State the number of lines in the entries below where the string "enumerate" occurs, and omit everything else.

Dataset below:

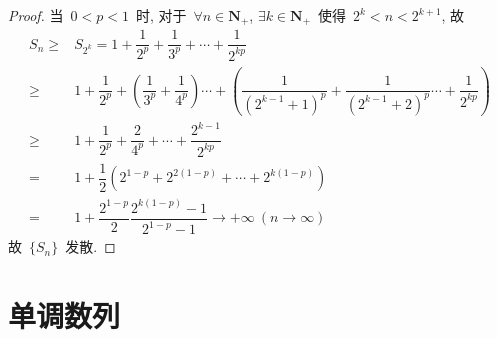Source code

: \documentclass[UTF8,a4paper,10pt,twoside]{book}
\begin{document}
\begin{enumerate}
\begin{proof}
		      当~$0<p<1$~时, 对于~$\forall n\in\mathbf{N}_{+}$, $\exists k\in\mathbf{N}_{+}$~使得~$2^k<n<2^{k+1}$, 故
		      \begin{equation*}
			      \begin{split}
				      S_n\geqslant & S_{2^k}=1+\dfrac{1}{2^p}+\dfrac{1}{3^p}+\cdots+\dfrac{1}{2^{kp}}                                                                                         \\
				      \geqslant        & 1+\dfrac{1}{2^p}+\left(\dfrac{1}{3^p}+\dfrac{1}{4^p}\right)\cdots+\left(\dfrac{1}{(2^{k-1}+1)^p}+\dfrac{1}{(2^{k-1}+2)^p}\cdots+\dfrac{1}{2^{kp}}\right) \\
				      \geqslant        & 1+\dfrac{1}{2^p}+\dfrac{2}{4^p}+\cdots+\dfrac{2^{k-1}}{2^{kp}}                                                                                           \\
				      =                & 1+\dfrac{1}{2}(2^{1-p}+2^{2(1-p)}+\cdots+2^{k(1-p)})                                                                                                     \\
				      =                & 1+\dfrac{2^{1-p}}{2}\dfrac{2^{k(1-p)}-1}{2^{1-p}-1}\to+\infty\ (n\to\infty)
			      \end{split}
		      \end{equation*}
		      故~$\{S_n\}$~发散.\qedhere
	      \end{proof}
\end{enumerate}

\section{单调数列}
\end{document}
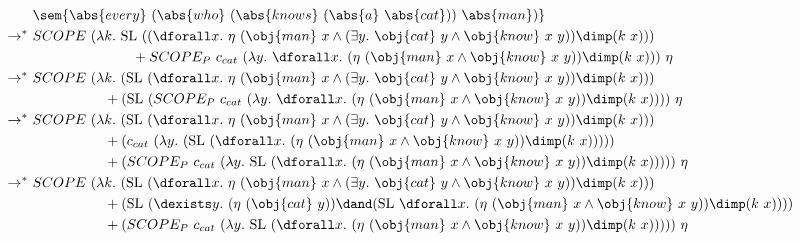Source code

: \begin{align*}
  & \sem{\abs{every}\ (\abs{who}\ (\abs{knows}\ (\abs{a}\ \abs{cat}))\ \abs{man})} \\
\rightarrow^*\ & SCOPE\ (\lambda k.\ \mathrm{SL}\ ((\dforall x.\
  \eta\ (\obj{man}\ x \land (\exists y.\ \obj{cat}\ y \land
  \obj{know}\ x\ y)) \dimp (k\ x))) \\
  & \hspace{25mm} + SCOPE_P\ c_{cat}\ (\lambda y.\ \dforall x.\ (\eta\ (\obj{man}\ x
  \land \obj{know}\ x\ y)) \dimp (k\ x)))\ \eta \\
\rightarrow^*\ & SCOPE\ (\lambda k.\ (\mathrm{SL}\ (\dforall x.\
  \eta\ (\obj{man}\ x \land (\exists y.\ \obj{cat}\ y \land
  \obj{know}\ x\ y)) \dimp (k\ x))) \\
  & \hspace{18mm} + (\mathrm{SL}\ (SCOPE_P\ c_{cat}\ (\lambda y.\ \dforall
  x.\ (\eta\ (\obj{man}\ x \land \obj{know}\ x\ y)) \dimp (k\ x))))\ \eta \\
\rightarrow^*\ & SCOPE\ (\lambda k.\ (\mathrm{SL}\ (\dforall x.\
  \eta\ (\obj{man}\ x \land (\exists y.\ \obj{cat}\ y \land
  \obj{know}\ x\ y)) \dimp (k\ x))) \\
  & \hspace{18mm} + (c_{cat}\ (\lambda y.\ (\mathrm{SL}\ (\dforall
  x.\ (\eta\ (\obj{man}\ x \land \obj{know}\ x\ y)) \dimp (k\ x))))) \\
  & \hspace{18mm} + (SCOPE_P\ c_{cat}\ (\lambda y.\ \mathrm{SL}\ (\dforall
  x.\ (\eta\ (\obj{man}\ x \land \obj{know}\ x\ y)) \dimp (k\ x)))))\ \eta \\
\rightarrow^*\ & SCOPE\ (\lambda k.\ (\mathrm{SL}\ (\dforall x.\
  \eta\ (\obj{man}\ x \land (\exists y.\ \obj{cat}\ y \land
  \obj{know}\ x\ y)) \dimp (k\ x))) \\
  & \hspace{18mm} + (\mathrm{SL}\ (\dexists y.\ (\eta\ (\obj{cat}\ y)) \dand (\mathrm{SL}\ \dforall
  x.\ (\eta\ (\obj{man}\ x \land \obj{know}\ x\ y)) \dimp (k\ x)))) \\
  & \hspace{18mm} + (SCOPE_P\ c_{cat}\ (\lambda y.\ \mathrm{SL}\ (\dforall
  x.\ (\eta\ (\obj{man}\ x \land \obj{know}\ x\ y)) \dimp (k\ x)))))\ \eta \\
\end{align*}

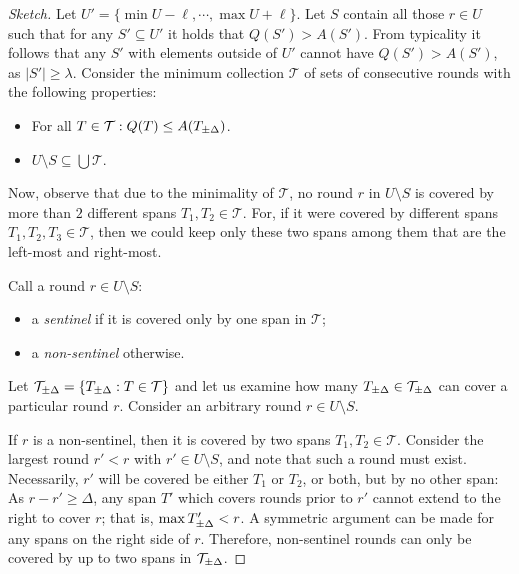 \begin{proof}[Sketch]
  Let $U' = \{\min U - \ell, \cdots, \max U + \ell\}$.
  Let $S$ contain all those $r \in U$ such that for any $S' \subseteq U'$
  it holds that $Q(S') > A(S')$. From typicality it follows that
  any $S'$ with elements outside of $U'$ cannot have $Q(S') > A(S')$,
  as $|S'| \geq \lambda$.
  Consider the minimum collection $\mathcal{T}$ of sets of consecutive rounds
  with the following properties:

  \begin{itemize}
    \item For all $T \in \mathcal{T}: Q(T) \leq A(T_{\pm\Delta})$.
    \item $U \setminus S \subseteq \bigcup \mathcal{T}$.
  \end{itemize}

  Now, observe that due to the minimality of $\mathcal{T}$, no round $r$ in
  $U \setminus S$ is covered by more than $2$ different spans
  $T_1, T_2 \in \mathcal{T}$. For, if it were covered by different spans
  $T_1, T_2, T_3 \in \mathcal{T}$, then we could keep only these two spans among
  them that are the left-most and right-most.

  Call a round $r \in U \setminus S$:
  \begin{itemize}
    \item a \emph{sentinel} if it is covered only by one span in $\mathcal{T}$;
    \item a \emph{non-sentinel} otherwise.
  \end{itemize}

  Let $\mathcal{T}_{\pm\Delta} = \{T_{\pm\Delta}: T \in \mathcal{T}\}$ and let us examine
  how many $T_{\pm\Delta} \in \mathcal{T}_{\pm\Delta}$ can cover a particular round $r$.
  Consider an arbitrary round $r \in U \setminus S$.

  If $r$ is a non-sentinel, then it is covered by two spans
  $T_1, T_2 \in \mathcal{T}$. Consider the
  largest round $r' < r$ with $r' \in U \setminus S$, and note that such a round
  must exist. Necessarily, $r'$ will be covered be either $T_1$ or $T_2$, or
  both, but by no other span: As $r - r' \geq \Delta$, any span $T'$ which
  covers rounds prior to $r'$ cannot extend to the right to cover $r$; that is,
  $\max{T'_{\pm\Delta}} < r$. A symmetric argument can be made for any spans on the
  right side of $r$. Therefore, non-sentinel rounds can only be covered by up to
  two spans in $\mathcal{T}_{\pm\Delta}$.


\end{proof}
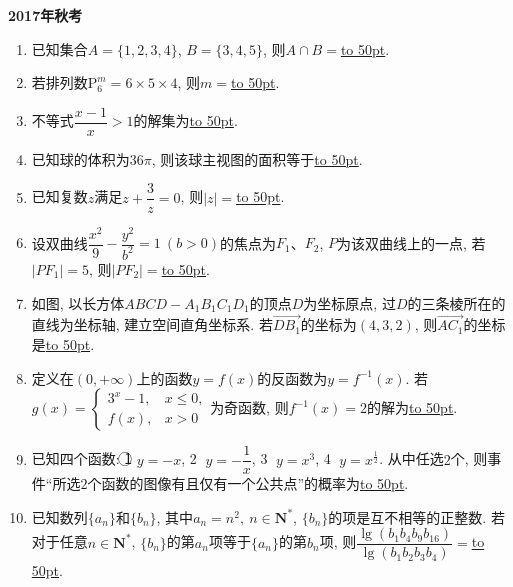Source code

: \documentclass[10pt,a4paper]{article}
\newcommand{\blank}[1]{\underline{\hbox to #1pt{}}}
\begin{document}
\newpage

{\bf 2017年秋考}
\begin{enumerate}[1.]
\item 已知集合$A=\{1,2,3,4\}$, $B=\{3,4,5\}$, 则$A\cap B=$\blank{50}.
\item 若排列数$\mathrm{P}_6^m=6\times 5\times 4$, 则$m=$\blank{50}.
\item 不等式$\dfrac{x-1}{x}>1$的解集为\blank{50}.
\item 已知球的体积为$36\pi$, 则该球主视图的面积等于\blank{50}.
\item 已知复数$z$满足$z+\dfrac{3}{z}=0$, 则$|z|=$\blank{50}.
\item 设双曲线$\dfrac{x^2}{9}-\dfrac{y^2}{b^2}=1 \ (b>0)$的焦点为$F_1$、$F_2$, $P$为该双曲线上的一点, 若$|PF_1|=5$, 则$|PF_2|=$\blank{50}.
\item 如图, 以长方体$ABCD-A_1B_1C_1D_1$的顶点$D$为坐标原点, 过$D$的三条棱所在的直线为坐标轴, 建立空间直角坐标系. 若$\overrightarrow{DB_1}$的坐标为$(4,3,2)$, 则$\overrightarrow{AC_1}$的坐标是\blank{50}.
\begin{center}
\end{center}
\item 定义在$(0,+\infty)$上的函数$y=f(x)$的反函数为$y=f^{-1}(x)$. 若$g(x)=\begin{cases}3^x-1, & x\le 0,\\ f(x), & x>0\end{cases}$为奇函数, 则$f^{-1}(x)=2$的解为\blank{50}.
\item 已知四个函数: \textcircled{1} $y=-x$, \textcircled{2} $y=-\dfrac{1}{x}$, \textcircled{3} $y=x^3$, \textcircled{4} $y=x^{\frac{1}{2}}$. 从中任选$2$个, 则事件``所选$2$个函数的图像有且仅有一个公共点''的概率为\blank{50}.
\item 已知数列$\{a_n\}$和$\{b_n\}$, 其中$a_n=n^2, \ n\in \mathbf{N}^*$, $\{b_n\}$的项是互不相等的正整数. 若对于任意$n\in \mathbf{N}^*$, $\{b_n\}$的第$a_n$项等于$\{a_n\}$的第$b_n$项, 则$\dfrac{\lg (b_1b_4b_9b_{16})}{\lg(b_1b_2b_3b_4)}=$\blank{50}.

\end{enumerate}
\end{document}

End of Dataset.

Problem solution – 4